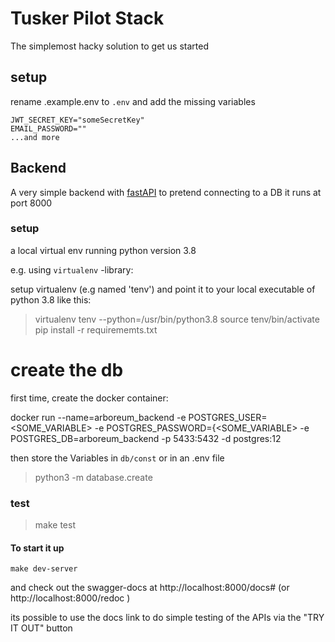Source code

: # Tusker Pilot Stack

The simplemost hacky solution to get us started
## setup

rename .example.env  to `.env` and add the missing variables
```
JWT_SECRET_KEY="someSecretKey"
EMAIL_PASSWORD=""
...and more
```

## Backend

A very simple backend with [fastAPI](https://fastapi.tiangolo.com/) to pretend connecting to a DB
it runs at port 8000

### setup 
a local virtual env running python version 3.8

e.g. using `virtualenv` -library:

setup virtualenv (e.g named 'tenv') and point it to your local executable of python 3.8 like this:

> virtualenv tenv --python=/usr/bin/python3.8
> source tenv/bin/activate
> pip install -r requirememts.txt

# create the db

first time, create the docker container:

docker run --name=arboreum_backend -e POSTGRES_USER=<SOME_VARIABLE> -e POSTGRES_PASSWORD={<SOME_VARIABLE> -e POSTGRES_DB=arboreum_backend -p  5433:5432 -d postgres:12

then store the Variables in `db/const` or in an .env file


> python3 -m database.create

### test

> make test

#### To start it up
``` 
make dev-server
```

and check out the swagger-docs at http://localhost:8000/docs# (or http://localhost:8000/redoc )

its possible to use the docs link to do simple testing of the APIs via the "TRY IT OUT" button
****************
WORK TO COMPLETE: Include in the answer nothing but an exact repetition of the lines from the one with "virtualenv tenv --python=/usr/bin/python3.8" through the end of the material.

SOLUTION FOR THIS PROBLEM:
> virtualenv tenv --python=/usr/bin/python3.8
> source tenv/bin/activate
> pip install -r requirememts.txt

# create the db

first time, create the docker container:

docker run --name=arboreum_backend -e POSTGRES_USER=<SOME_VARIABLE> -e POSTGRES_PASSWORD={<SOME_VARIABLE> -e POSTGRES_DB=arboreum_backend -p  5433:5432 -d postgres:12

then store the Variables in `db/const` or in an .env file


> python3 -m database.create

### test

> make test

#### To start it up
``` 
make dev-server
```

and check out the swagger-docs at http://localhost:8000/docs# (or http://localhost:8000/redoc )

its possible to use the docs link to do simple testing of the APIs via the "TRY IT OUT" button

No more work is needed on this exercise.